Dr. Pixie McKenna urges people not to take their eyesight for granted

Cork-born TV GP Pixie McKenna today urged people not to take their eyesight for granted and see their optician for a check-up, even if they don’t need glasses.

The star of Channel 4’s Embarrassing Bodies said: “We rely on our eyes all the time, but it’s too easy to take them for granted until our vision is affected. Although sight is our most precious sense, many people don’t visit their optician for regular checkups.

“Perhaps the fear of losing sight pushes the thought to the back of our minds – but eye problems are very common and although many people probably think a trip to the optician is only for people who wear glasses, there are many things your optician can do. Many eye injuries go undetected. I suspect there are many treatable cases of glaucoma that could be detected early by an optician.

She was speaking as a new report from Specsavers found nearly 40 per cent of the Irish population don’t understand what glaucoma is, despite it being the world’s leading cause of irreversible blindness.

The report to mark World Sight Day has revealed worrying misconceptions about glaucoma (a group of eye diseases that damage the optic nerve) – 48% of people polled don’t care because they think ‘it’ ‘is rare’ while 40% mistakenly think it can be ‘cured’.

There are over 246,773 people in Ireland who are blind or partially sighted. But alarmingly, almost half (48%) of people still don’t know how often they should visit their optician for a routine check-up.
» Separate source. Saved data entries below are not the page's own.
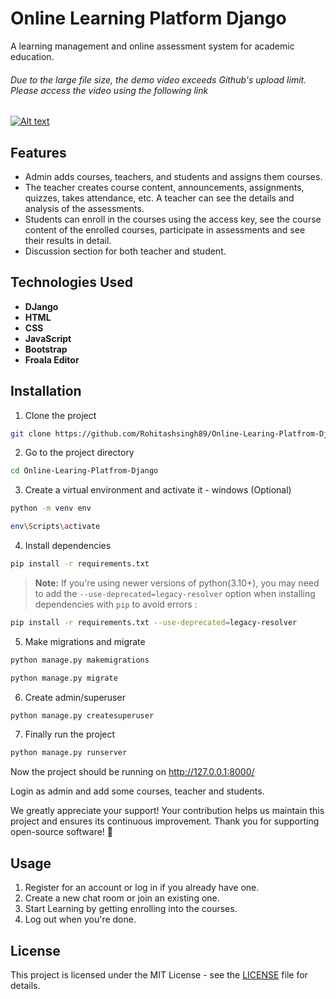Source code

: # Online Learning Platform Django 

A learning management and online assessment system for academic education.

###### Due to the large file size, the demo video exceeds Github's upload limit. Please access the video using the following link
[![Alt text](https://img.youtube.com/vi/7WFa6E2Y3rdS3eRf/0.jpg)](https://youtu.be/5QumgqWzc60?si=7WFa6E2Y3rdS3eRf)

## Features

- Admin adds courses, teachers, and students and assigns them courses.
- The teacher creates course content, announcements, assignments, quizzes, takes attendance, etc. A teacher can see the details and analysis of the assessments.
- Students can enroll in the courses using the access key, see the course content of the enrolled courses, participate in assessments and see their results in detail.
- Discussion section for both teacher and student.

## Technologies Used

- **DJango**
- **HTML**
- **CSS**
- **JavaScript**
- **Bootstrap**
- **Froala Editor**

## Installation

1. Clone the project

```bash
git clone https://github.com/Rohitashsingh89/Online-Learing-Platfrom-Django.git
```

2. Go to the project directory

```bash
cd Online-Learing-Platfrom-Django
```

3. Create a virtual environment and activate it - windows (Optional)

```bash
python -m venv env
```

```bash
env\Scripts\activate
```

4. Install dependencies

```bash
pip install -r requirements.txt
```

> **Note:** If you're using newer versions of python(3.10+), you may need to add the `--use-deprecated=legacy-resolver` option when installing dependencies with `pip` to avoid errors :

```bash
pip install -r requirements.txt --use-deprecated=legacy-resolver
```

5. Make migrations and migrate

```bash
python manage.py makemigrations
```

```bash
python manage.py migrate
```

6. Create admin/superuser

```bash
python manage.py createsuperuser
```

7. Finally run the project

```bash
python manage.py runserver
```

Now the project should be running on http://127.0.0.1:8000/

Login as admin and add some courses, teacher and students.

We greatly appreciate your support! Your contribution helps us maintain this project and ensures its continuous improvement.
Thank you for supporting open-source software! 🙌


## Usage

1. Register for an account or log in if you already have one.
2. Create a new chat room or join an existing one.
3. Start Learning by getting enrolling into the courses.
4. Log out when you're done.

## License

This project is licensed under the MIT License - see the [LICENSE](LICENSE.md) file for details.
Up to 75% of all vision loss is preventable, according to The State of Eye Health in Ireland 2022 report.

The Specsavers report highlights the link between sight loss and an increased risk of loneliness, isolation and other health problems such as clinical depression, diabetes, dementia and stroke.

The annual cost of sight loss and blindness before the pandemic was €2.67 billion.

With the backlog of eye care services caused by the pandemic, it is likely to impose significant additional costs on people with sight-threatening conditions such as glaucoma and it is estimated that demand for glaucoma services is expected to increase by 33% over the next decade.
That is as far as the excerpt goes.